• [Records supplied]
--- START ---

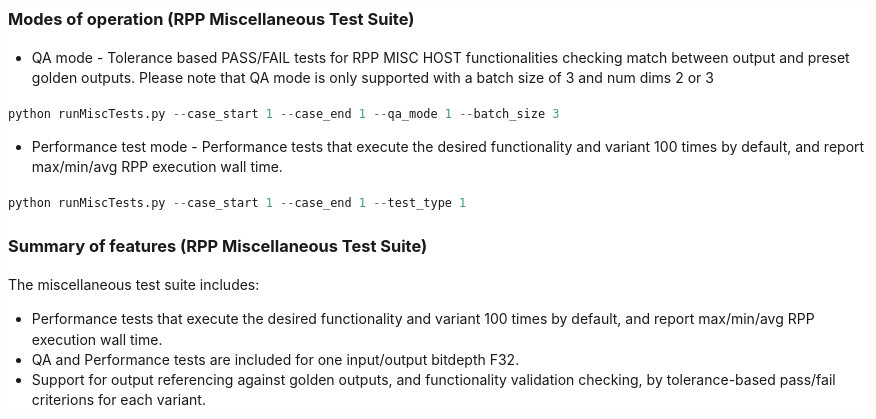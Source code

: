 ### Modes of operation (RPP Miscellaneous Test Suite)
-   QA mode - Tolerance based PASS/FAIL tests for RPP MISC HOST functionalities checking match between output and preset golden outputs. Please note that QA mode is only supported with a batch size of 3 and num dims 2 or 3
``` python
python runMiscTests.py --case_start 1 --case_end 1 --qa_mode 1 --batch_size 3
```

-   Performance test mode - Performance tests that execute the desired functionality and variant 100 times by default, and report max/min/avg RPP execution wall time.
``` python
python runMiscTests.py --case_start 1 --case_end 1 --test_type 1
```

### Summary of features (RPP Miscellaneous Test Suite)
The miscellaneous test suite includes:
-   Performance tests that execute the desired functionality and variant 100 times by default, and report max/min/avg RPP execution wall time.
-   QA and Performance tests are included for one input/output bitdepth F32.
-   Support for output referencing against golden outputs, and functionality validation checking, by tolerance-based pass/fail criterions for each variant.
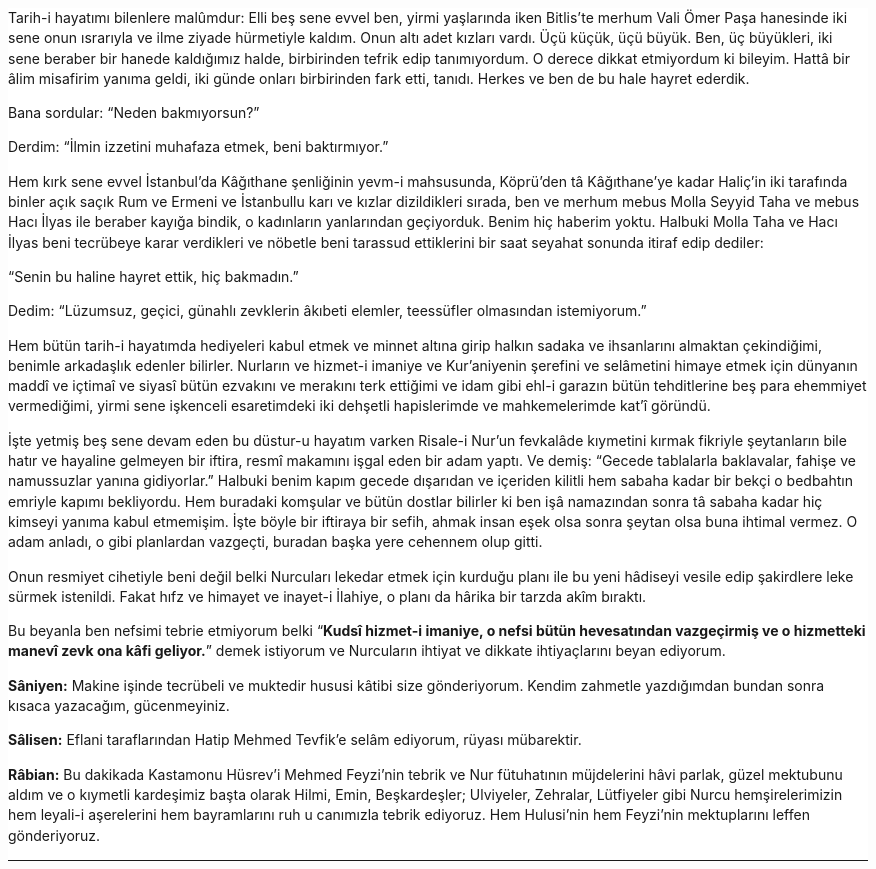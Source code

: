 Tarih-i hayatımı bilenlere malûmdur: Elli beş sene evvel ben, yirmi yaşlarında iken Bitlis’te merhum Vali Ömer Paşa hanesinde iki sene onun ısrarıyla ve ilme ziyade hürmetiyle kaldım. Onun altı adet kızları vardı. Üçü küçük, üçü büyük. Ben, üç büyükleri, iki sene beraber bir hanede kaldığımız halde, birbirinden tefrik edip tanımıyordum. O derece dikkat etmiyordum ki bileyim. Hattâ bir âlim misafirim yanıma geldi, iki günde onları birbirinden fark etti, tanıdı. Herkes ve ben de bu hale hayret ederdik.

Bana sordular: “Neden bakmıyorsun?”

Derdim: “İlmin izzetini muhafaza etmek, beni baktırmıyor.”

Hem kırk sene evvel İstanbul’da Kâğıthane şenliğinin yevm-i mahsusunda, Köprü’den tâ Kâğıthane’ye kadar Haliç’in iki tarafında binler açık saçık Rum ve Ermeni ve İstanbullu karı ve kızlar dizildikleri sırada, ben ve merhum mebus Molla Seyyid Taha ve mebus Hacı İlyas ile beraber kayığa bindik, o kadınların yanlarından geçiyorduk. Benim hiç haberim yoktu. Halbuki Molla Taha ve Hacı İlyas beni tecrübeye karar verdikleri ve nöbetle beni tarassud ettiklerini bir saat seyahat sonunda itiraf edip dediler:

“Senin bu haline hayret ettik, hiç bakmadın.”

Dedim: “Lüzumsuz, geçici, günahlı zevklerin âkıbeti elemler, teessüfler olmasından istemiyorum.”

Hem bütün tarih-i hayatımda hediyeleri kabul etmek ve minnet altına girip halkın sadaka ve ihsanlarını almaktan çekindiğimi, benimle arkadaşlık edenler bilirler. Nurların ve hizmet-i imaniye ve Kur’aniyenin şerefini ve selâmetini himaye etmek için dünyanın maddî ve içtimaî ve siyasî bütün ezvakını ve merakını terk ettiğimi ve idam gibi ehl-i garazın bütün tehditlerine beş para ehemmiyet vermediğimi, yirmi sene işkenceli esaretimdeki iki dehşetli hapislerimde ve mahkemelerimde kat’î göründü.

İşte yetmiş beş sene devam eden bu düstur-u hayatım varken Risale-i Nur’un fevkalâde kıymetini kırmak fikriyle şeytanların bile hatır ve hayaline gelmeyen bir iftira, resmî makamını işgal eden bir adam yaptı. Ve demiş: “Gecede tablalarla baklavalar, fahişe ve namussuzlar yanına gidiyorlar.” Halbuki benim kapım gecede dışarıdan ve içeriden kilitli hem sabaha kadar bir bekçi o bedbahtın emriyle kapımı bekliyordu. Hem buradaki komşular ve bütün dostlar bilirler ki ben işâ namazından sonra tâ sabaha kadar hiç kimseyi yanıma kabul etmemişim. İşte böyle bir iftiraya bir sefih, ahmak insan eşek olsa sonra şeytan olsa buna ihtimal vermez. O adam anladı, o gibi planlardan vazgeçti, buradan başka yere cehennem olup gitti.

Onun resmiyet cihetiyle beni değil belki Nurcuları lekedar etmek için kurduğu planı ile bu yeni hâdiseyi vesile edip şakirdlere leke sürmek istenildi. Fakat hıfz ve himayet ve inayet-i İlahiye, o planı da hârika bir tarzda akîm bıraktı.

Bu beyanla ben nefsimi tebrie etmiyorum belki “**Kudsî hizmet-i imaniye, o nefsi bütün hevesatından vazgeçirmiş ve o hizmetteki manevî zevk ona kâfi geliyor.**” demek istiyorum ve Nurcuların ihtiyat ve dikkate ihtiyaçlarını beyan ediyorum.

**Sâniyen:** Makine işinde tecrübeli ve muktedir hususi kâtibi size gönderiyorum. Kendim zahmetle yazdığımdan bundan sonra kısaca yazacağım, gücenmeyiniz.

**Sâlisen:** Eflani taraflarından Hatip Mehmed Tevfik’e selâm ediyorum, rüyası mübarektir.

**Râbian:** Bu dakikada Kastamonu Hüsrev’i Mehmed Feyzi’nin tebrik ve Nur fütuhatının müjdelerini hâvi parlak, güzel mektubunu aldım ve o kıymetli kardeşimiz başta olarak Hilmi, Emin, Beşkardeşler; Ulviyeler, Zehralar, Lütfiyeler gibi Nurcu hemşirelerimizin hem leyali-i aşerelerini hem bayramlarını ruh u canımızla tebrik ediyoruz. Hem Hulusi’nin hem Feyzi’nin mektuplarını leffen gönderiyoruz.

***
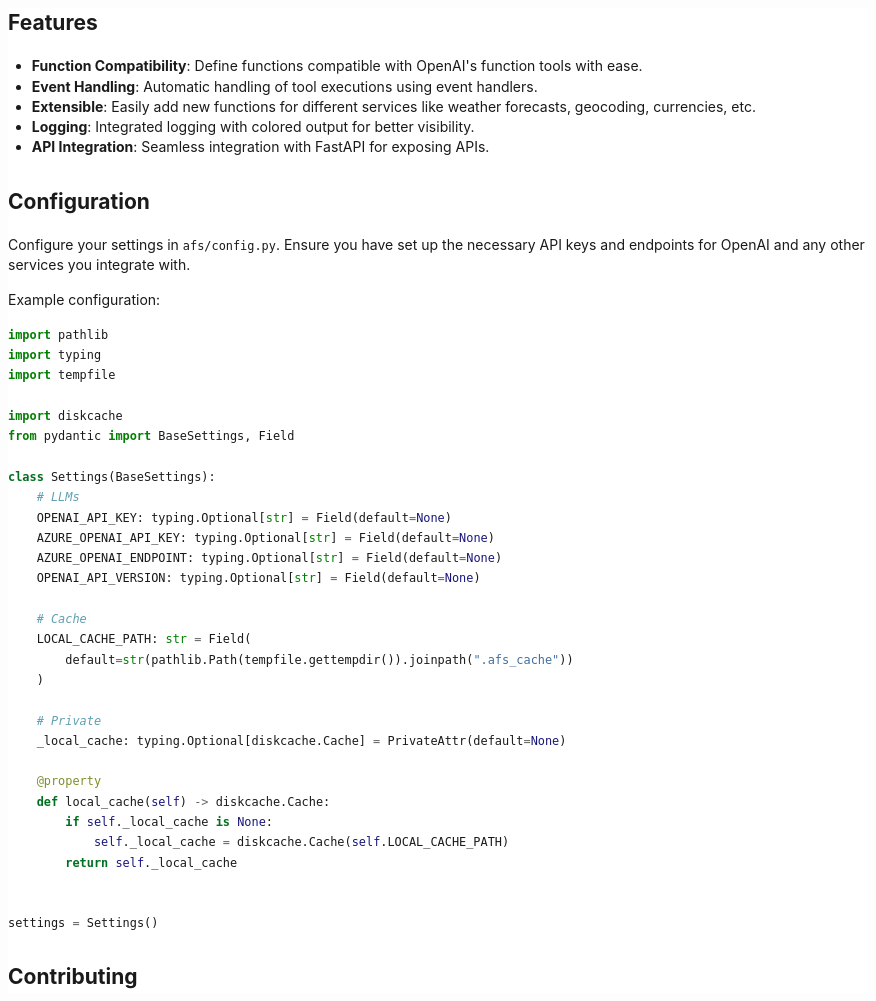 ## Features

- **Function Compatibility**: Define functions compatible with OpenAI's function tools with ease.
- **Event Handling**: Automatic handling of tool executions using event handlers.
- **Extensible**: Easily add new functions for different services like weather forecasts, geocoding, currencies, etc.
- **Logging**: Integrated logging with colored output for better visibility.
- **API Integration**: Seamless integration with FastAPI for exposing APIs.

## Configuration

Configure your settings in `afs/config.py`. Ensure you have set up the necessary API keys and endpoints for OpenAI and any other services you integrate with.

Example configuration:

```python:src/afs/config.py
import pathlib
import typing
import tempfile

import diskcache
from pydantic import BaseSettings, Field

class Settings(BaseSettings):
    # LLMs
    OPENAI_API_KEY: typing.Optional[str] = Field(default=None)
    AZURE_OPENAI_API_KEY: typing.Optional[str] = Field(default=None)
    AZURE_OPENAI_ENDPOINT: typing.Optional[str] = Field(default=None)
    OPENAI_API_VERSION: typing.Optional[str] = Field(default=None)

    # Cache
    LOCAL_CACHE_PATH: str = Field(
        default=str(pathlib.Path(tempfile.gettempdir()).joinpath(".afs_cache"))
    )

    # Private
    _local_cache: typing.Optional[diskcache.Cache] = PrivateAttr(default=None)

    @property
    def local_cache(self) -> diskcache.Cache:
        if self._local_cache is None:
            self._local_cache = diskcache.Cache(self.LOCAL_CACHE_PATH)
        return self._local_cache


settings = Settings()
```

## Contributing
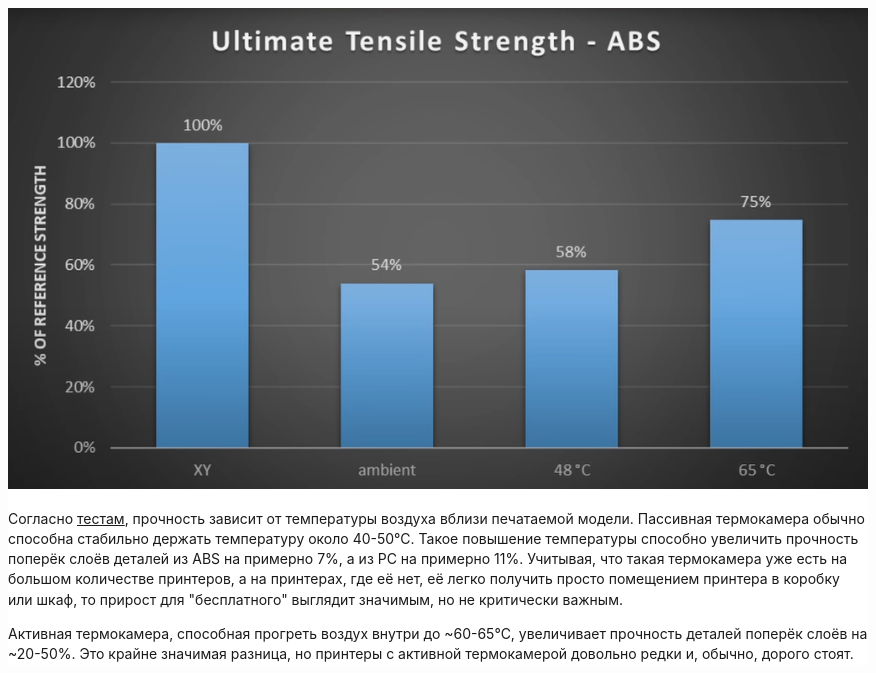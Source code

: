 ![](./pics/chamber_temperature_strength_impact.png)

Согласно [тестам](https://youtu.be/WrQiUL0jAzc?si=8x_9rUfFUZAYFxHp), прочность зависит от температуры воздуха вблизи печатаемой модели. Пассивная термокамера обычно способна стабильно держать температуру около 40-50°С. Такое повышение температуры способно увеличить прочность поперёк слоёв деталей из ABS на примерно 7%, а из PC на примерно 11%. Учитывая, что такая термокамера уже есть на большом количестве принтеров, а на принтерах, где её нет, её легко получить просто помещением принтера в коробку или шкаф, то прирост для "бесплатного" выглядит значимым, но не критически важным.

Активная термокамера, способная прогреть воздух внутри до ~60-65°С, увеличивает прочность деталей поперёк слоёв на ~20-50%. Это крайне значимая разница, но принтеры с активной термокамерой довольно редки и, обычно, дорого стоят. 

[^1]: материал обычно не применяется для этой цели
[^2]: обычно скорость печати этим филаментом будет ограничена другими факторами, например, способностью подающего механизма стабильно печатать им на высокой скорости
[^3]: у многих принтеров стол не получится нагреть до настолько высокой температуры из-за ограничений нагревателя стола или покрытия стола. В таком случае ставьте максимальную допустимую температуру и старайтесь обеспечить хорошую адгезию другими способами: использованием подходящего клея, печати первого слоя на низкой скорости; очень широких линиях первого слоя и т.д.
[^4]: TPU - это не конкретный материал, а группа материалов, которые могут обладать несколько разными свойствами. Поэтому придётся за основу брать температуру печати, рекомендуемую производителем конкретной катушки филамента, и далее самостоятельно экспериментировать на основе этих данных
[^5]: у разных принтеров эти проценты означают разную мощность теплоотведения. Для более производительных систем охлаждения этот процент должен быть меньше
[^6]: в слайсерах, основанных на prusaslicer, в профиле филамента может быть выставлено ограничение максимального объёмного расхода, которое ограничит максимальную линейную скорость печати. Также эту скорость может ограничить минимальное время слоя, сглаживание расхода и ограничение скорости в прошивке принтера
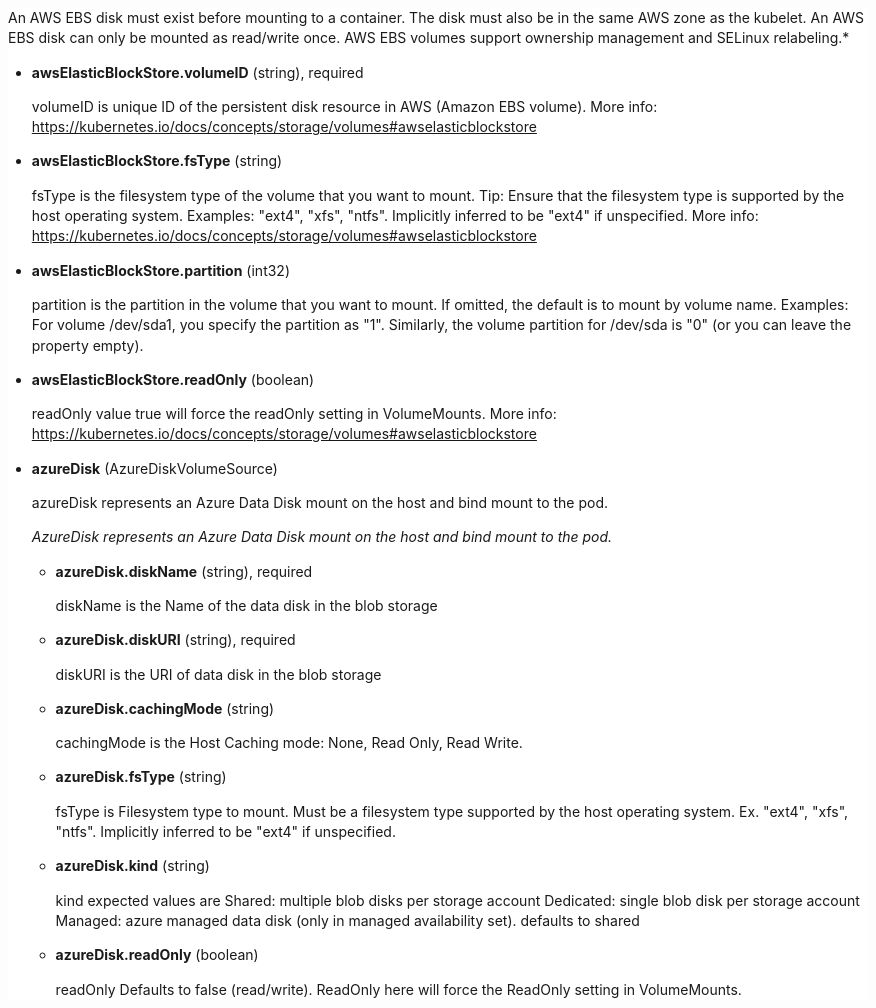   An AWS EBS disk must exist before mounting to a container. The disk must also be in the same AWS zone as the kubelet. An AWS EBS disk can only be mounted as read/write once. AWS EBS volumes support ownership management and SELinux relabeling.\*

  - **awsElasticBlockStore.volumeID** (string), required

    volumeID is unique ID of the persistent disk resource in AWS (Amazon EBS volume). More info: https://kubernetes.io/docs/concepts/storage/volumes#awselasticblockstore

  - **awsElasticBlockStore.fsType** (string)

    fsType is the filesystem type of the volume that you want to mount. Tip: Ensure that the filesystem type is supported by the host operating system. Examples: "ext4", "xfs", "ntfs". Implicitly inferred to be "ext4" if unspecified. More info: https://kubernetes.io/docs/concepts/storage/volumes#awselasticblockstore

  - **awsElasticBlockStore.partition** (int32)

    partition is the partition in the volume that you want to mount. If omitted, the default is to mount by volume name. Examples: For volume /dev/sda1, you specify the partition as "1". Similarly, the volume partition for /dev/sda is "0" (or you can leave the property empty).

  - **awsElasticBlockStore.readOnly** (boolean)

    readOnly value true will force the readOnly setting in VolumeMounts. More info: https://kubernetes.io/docs/concepts/storage/volumes#awselasticblockstore

- **azureDisk** (AzureDiskVolumeSource)

  azureDisk represents an Azure Data Disk mount on the host and bind mount to the pod.

  <a name="AzureDiskVolumeSource"></a>
  _AzureDisk represents an Azure Data Disk mount on the host and bind mount to the pod._

  - **azureDisk.diskName** (string), required

    diskName is the Name of the data disk in the blob storage

  - **azureDisk.diskURI** (string), required

    diskURI is the URI of data disk in the blob storage

  - **azureDisk.cachingMode** (string)

    cachingMode is the Host Caching mode: None, Read Only, Read Write.

  - **azureDisk.fsType** (string)

    fsType is Filesystem type to mount. Must be a filesystem type supported by the host operating system. Ex. "ext4", "xfs", "ntfs". Implicitly inferred to be "ext4" if unspecified.

  - **azureDisk.kind** (string)

    kind expected values are Shared: multiple blob disks per storage account Dedicated: single blob disk per storage account Managed: azure managed data disk (only in managed availability set). defaults to shared

  - **azureDisk.readOnly** (boolean)

    readOnly Defaults to false (read/write). ReadOnly here will force the ReadOnly setting in VolumeMounts.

--- END ---

• [Action item] State how many lines of the data contain the word "Field". Nothing besides the number belongs in the reply.

• [Written answer] 6